For the past 10 months I’ve camouflaged myself in responsibilities…most of them real, others exaggerated.  I’ve become a serial circumventer– avoiding the inevitable vulnerability required to show up and participate in making my dreams into reality.  Rather than pursuing my next, I took the easy way out and became a bystander who not-so-innocently let my desires fall by the wayside. I turned my back on myself not because my tribe forced me to, but because I chose to.  I chose to because I didn’t know how to simultaneously be all in for them and all in for me.  I couldn’t figure out how to take for me while I sacrificed for them; how to concurrently cheer for them to realize all their hopes and dreams while pursuing my very own. 

As it turns out, I’m very good at many things, but I’m especially good at looking in the mirror and seeing a martyr. After a year of searching and asking and trying to understand what I finally understand is this: God didn’t plan for me to throw in the towel ‘for the good of everyone else’ when He planned to give me a hope and a future. He planned for me to show up, hold onto that hope, and possess that future.  

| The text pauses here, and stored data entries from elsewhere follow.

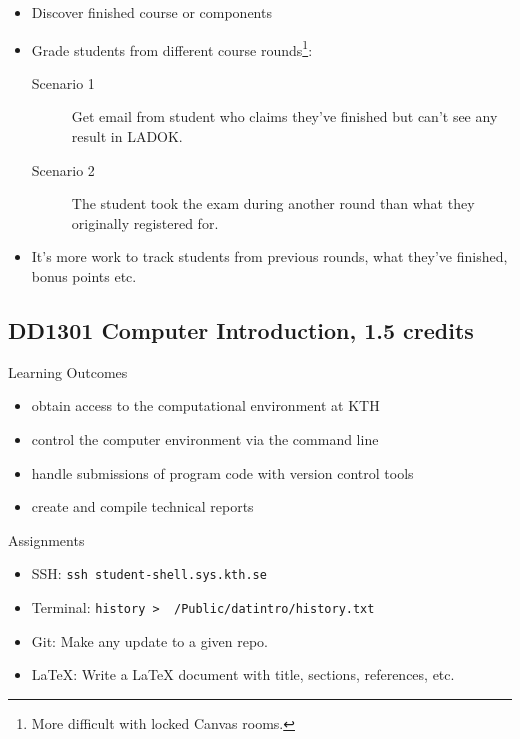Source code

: \begin{frame}
  \begin{example}
    \begin{itemize}
      \item \alert<1>{Discover finished course or components}
      \item \alert<1-2>{Grade students from different course rounds}\footnote{%
          More difficult with locked Canvas rooms.
        }:
        \begin{description}
          \item[Scenario 1] \alert<1>{Get email from student who claims they've 
            finished but can't see any result in LADOK.}

          \item[Scenario 2] The student took the exam during another round than 
            what they originally registered for.
        \end{description}

      \item \alert<1>{It's more work to track students from previous rounds, 
        what they've finished, bonus points etc.}
    \end{itemize}
  \end{example}
\end{frame}

\subsection{DD1301 Computer Introduction, 1.5 credits}

\begin{frame}[fragile]
  \begin{block}{Learning Outcomes}
    \begin{itemize}
      \item<1> obtain access to the computational environment at KTH
      \item<2> control the computer environment via the command line
      \item<3> handle submissions of program code with version control tools
      \item<4> create and compile technical reports
    \end{itemize}
  \end{block}

  \begin{block}{Assignments}
    \begin{itemize}
      \item<1> SSH: \texttt{ssh student-shell.sys.kth.se}
      \item<2> Terminal: \texttt{history > ~/Public/datintro/history.txt}
      \item<3> Git: Make any update to a given repo.
      \item<4> LaTeX: Write a LaTeX document with title, sections, references, 
        etc.
    \end{itemize}
  \end{block}
\end{frame}

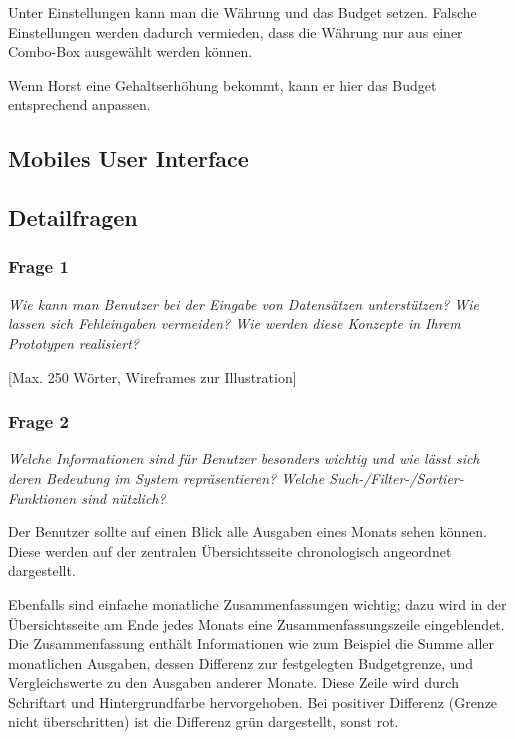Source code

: Unter Einstellungen kann man die W\"ahrung und das Budget setzen. Falsche
Einstellungen werden dadurch vermieden, dass die W\"ahrung nur aus einer
Combo-Box ausgew\"ahlt werden k\"onnen.

Wenn Horst eine Gehaltserh\"ohung bekommt, kann er hier das Budget entsprechend
anpassen.

\subsection{Mobiles User Interface}
\subsection{Detailfragen}

\subsubsection{Frage 1}

\emph{Wie kann man Benutzer bei der Eingabe von Datensätzen unterstützen? Wie lassen sich Fehleingaben vermeiden? Wie werden diese Konzepte in Ihrem Prototypen realisiert?}

\vspace{2mm}


[Max. 250 Wörter, Wireframes zur Illustration]



\subsubsection{Frage 2}

\emph{Welche Informationen sind für Benutzer besonders wichtig und wie lässt sich deren Bedeutung im System repräsentieren? Welche Such-/Filter-/Sortier-Funktionen sind nützlich?}

\vspace{2mm}

Der Benutzer sollte auf einen Blick alle Ausgaben eines Monats sehen k\"onnen. Diese
werden auf der zentralen \"Ubersichtsseite chronologisch angeordnet dargestellt.

Ebenfalls sind einfache monatliche Zusammenfassungen wichtig; dazu wird in der
\"Ubersichtsseite am Ende jedes Monats eine Zusammenfassungszeile eingeblendet.
Die Zusammenfassung enth\"alt Informationen wie zum Beispiel die Summe aller monatlichen
Ausgaben, dessen Differenz zur festgelegten Budgetgrenze, und Vergleichswerte zu den Ausgaben
anderer Monate. Diese Zeile wird durch Schriftart und Hintergrundfarbe hervorgehoben.
Bei positiver Differenz (Grenze nicht \"uberschritten) ist die Differenz gr\"un dargestellt,
sonst rot.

So here I am.  With one son excitedly planning college visits and another not-so-expertly navigating the junior dramas found in junior high.  With two young ladies whose precious educations and futures, for the time being, lie solely in my unsteady, imperfect hands.  With one incredible, never-failing husband on the cusp of succeeding yet again.  With one heart that beats with a lot of words and one mind with a lot of dreams for a hope and a future that she believes down deep in her bone marrow that she was created for.  

I’m stepping out of the shadows and I’m showing up for me.  And it’s about damn time.